__TASK STATEMENT__: In the records below, begin at the line that has "种类型的值可能为 None。" and stop after the line that has "9. 详解Option"; quote those lines verbatim and nothing more.

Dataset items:

_ _ _ _

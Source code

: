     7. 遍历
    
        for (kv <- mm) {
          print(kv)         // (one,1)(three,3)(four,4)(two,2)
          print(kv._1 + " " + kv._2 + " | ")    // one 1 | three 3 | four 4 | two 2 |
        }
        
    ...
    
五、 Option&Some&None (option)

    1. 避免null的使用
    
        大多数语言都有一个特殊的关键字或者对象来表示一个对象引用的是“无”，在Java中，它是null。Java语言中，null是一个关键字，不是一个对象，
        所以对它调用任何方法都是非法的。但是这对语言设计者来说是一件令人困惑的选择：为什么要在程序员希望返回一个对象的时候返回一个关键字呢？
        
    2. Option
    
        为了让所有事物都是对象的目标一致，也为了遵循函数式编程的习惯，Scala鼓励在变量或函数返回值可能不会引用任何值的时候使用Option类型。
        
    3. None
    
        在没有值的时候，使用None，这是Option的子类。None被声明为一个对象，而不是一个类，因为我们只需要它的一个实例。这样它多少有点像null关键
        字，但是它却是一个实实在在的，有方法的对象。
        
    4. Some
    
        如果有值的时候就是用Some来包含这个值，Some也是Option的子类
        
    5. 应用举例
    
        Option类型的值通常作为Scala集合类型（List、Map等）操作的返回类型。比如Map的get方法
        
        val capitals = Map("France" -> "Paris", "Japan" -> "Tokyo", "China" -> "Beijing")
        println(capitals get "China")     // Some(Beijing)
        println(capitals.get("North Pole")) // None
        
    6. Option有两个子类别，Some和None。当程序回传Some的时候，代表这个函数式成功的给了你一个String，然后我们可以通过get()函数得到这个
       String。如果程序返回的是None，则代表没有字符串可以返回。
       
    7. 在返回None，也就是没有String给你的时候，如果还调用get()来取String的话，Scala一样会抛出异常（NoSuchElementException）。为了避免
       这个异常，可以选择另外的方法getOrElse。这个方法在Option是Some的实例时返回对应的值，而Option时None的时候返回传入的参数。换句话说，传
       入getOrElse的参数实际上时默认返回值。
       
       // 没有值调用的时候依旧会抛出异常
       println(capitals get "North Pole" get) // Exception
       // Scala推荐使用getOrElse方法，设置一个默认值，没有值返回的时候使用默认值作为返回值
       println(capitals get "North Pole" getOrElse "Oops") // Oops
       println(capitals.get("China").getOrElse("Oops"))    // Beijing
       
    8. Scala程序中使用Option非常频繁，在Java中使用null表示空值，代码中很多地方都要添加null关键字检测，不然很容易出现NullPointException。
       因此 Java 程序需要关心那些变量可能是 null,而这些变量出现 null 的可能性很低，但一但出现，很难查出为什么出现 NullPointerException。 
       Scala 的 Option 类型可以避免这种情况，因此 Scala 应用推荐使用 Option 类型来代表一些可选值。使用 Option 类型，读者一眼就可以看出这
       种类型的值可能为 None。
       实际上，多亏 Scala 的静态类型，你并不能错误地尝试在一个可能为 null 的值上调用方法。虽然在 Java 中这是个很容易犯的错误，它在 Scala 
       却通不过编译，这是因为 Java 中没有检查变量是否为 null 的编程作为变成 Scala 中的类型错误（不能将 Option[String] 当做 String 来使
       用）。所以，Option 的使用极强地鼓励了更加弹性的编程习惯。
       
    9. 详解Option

_ _ _ _

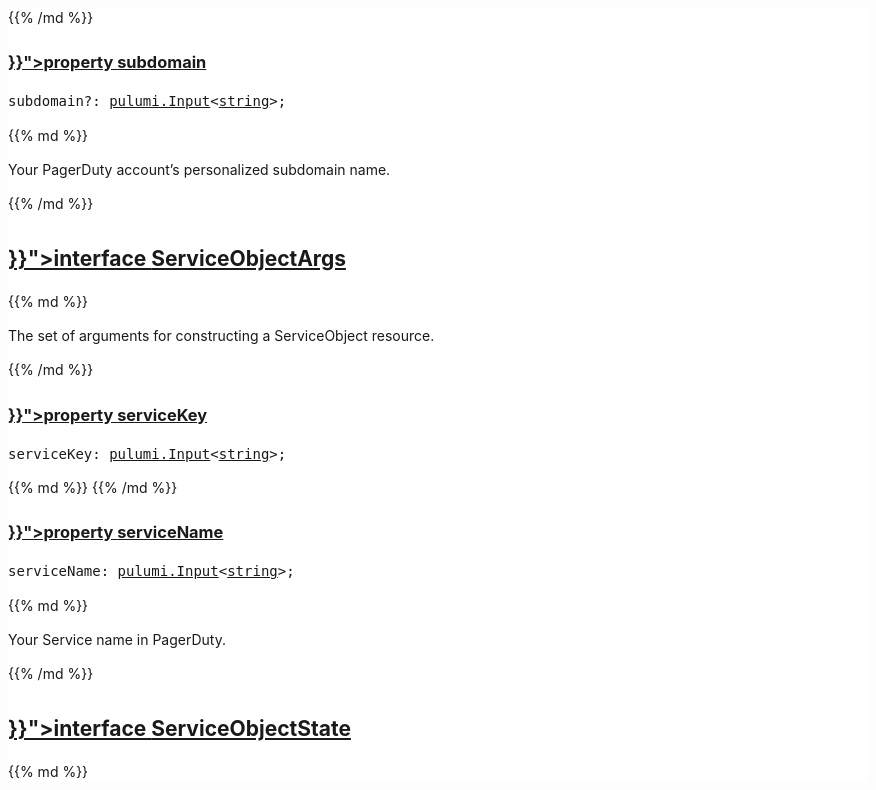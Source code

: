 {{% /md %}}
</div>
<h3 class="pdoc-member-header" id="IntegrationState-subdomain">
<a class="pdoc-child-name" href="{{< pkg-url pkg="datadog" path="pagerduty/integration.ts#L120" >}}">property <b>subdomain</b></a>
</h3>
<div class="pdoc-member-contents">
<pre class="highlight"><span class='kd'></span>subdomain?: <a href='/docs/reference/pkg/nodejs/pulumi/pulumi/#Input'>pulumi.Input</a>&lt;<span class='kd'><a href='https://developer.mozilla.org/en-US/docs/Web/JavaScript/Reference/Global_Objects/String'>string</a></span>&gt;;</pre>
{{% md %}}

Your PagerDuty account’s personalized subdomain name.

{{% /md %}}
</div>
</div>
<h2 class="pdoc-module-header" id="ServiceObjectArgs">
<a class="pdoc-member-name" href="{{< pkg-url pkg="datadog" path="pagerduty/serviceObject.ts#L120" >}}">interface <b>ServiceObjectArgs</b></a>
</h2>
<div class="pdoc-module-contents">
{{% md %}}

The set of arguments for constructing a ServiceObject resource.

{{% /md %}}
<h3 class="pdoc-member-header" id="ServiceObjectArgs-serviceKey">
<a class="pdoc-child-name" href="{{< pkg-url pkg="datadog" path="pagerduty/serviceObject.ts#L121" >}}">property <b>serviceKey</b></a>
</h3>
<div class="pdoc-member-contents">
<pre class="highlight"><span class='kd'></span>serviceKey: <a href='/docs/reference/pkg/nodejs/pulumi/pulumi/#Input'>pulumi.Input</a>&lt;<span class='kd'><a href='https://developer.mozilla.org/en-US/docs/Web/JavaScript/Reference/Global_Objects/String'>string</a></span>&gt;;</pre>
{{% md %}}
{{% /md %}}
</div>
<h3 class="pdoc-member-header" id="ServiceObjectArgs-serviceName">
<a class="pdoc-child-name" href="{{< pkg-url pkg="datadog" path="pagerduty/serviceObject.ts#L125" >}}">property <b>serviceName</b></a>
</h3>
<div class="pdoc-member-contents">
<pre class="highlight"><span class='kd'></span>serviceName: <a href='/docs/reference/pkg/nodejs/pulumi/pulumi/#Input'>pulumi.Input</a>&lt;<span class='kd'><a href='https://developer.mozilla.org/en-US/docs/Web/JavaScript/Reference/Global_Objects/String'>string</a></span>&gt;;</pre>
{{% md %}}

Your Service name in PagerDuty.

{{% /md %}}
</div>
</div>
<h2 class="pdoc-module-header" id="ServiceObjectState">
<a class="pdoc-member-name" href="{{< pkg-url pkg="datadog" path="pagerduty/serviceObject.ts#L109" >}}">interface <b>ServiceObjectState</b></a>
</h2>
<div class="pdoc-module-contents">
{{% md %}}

_ _ _ _

__PROBLEM SOLUTION__:
       种类型的值可能为 None。
       实际上，多亏 Scala 的静态类型，你并不能错误地尝试在一个可能为 null 的值上调用方法。虽然在 Java 中这是个很容易犯的错误，它在 Scala 
       却通不过编译，这是因为 Java 中没有检查变量是否为 null 的编程作为变成 Scala 中的类型错误（不能将 Option[String] 当做 String 来使
       用）。所以，Option 的使用极强地鼓励了更加弹性的编程习惯。
       
    9. 详解Option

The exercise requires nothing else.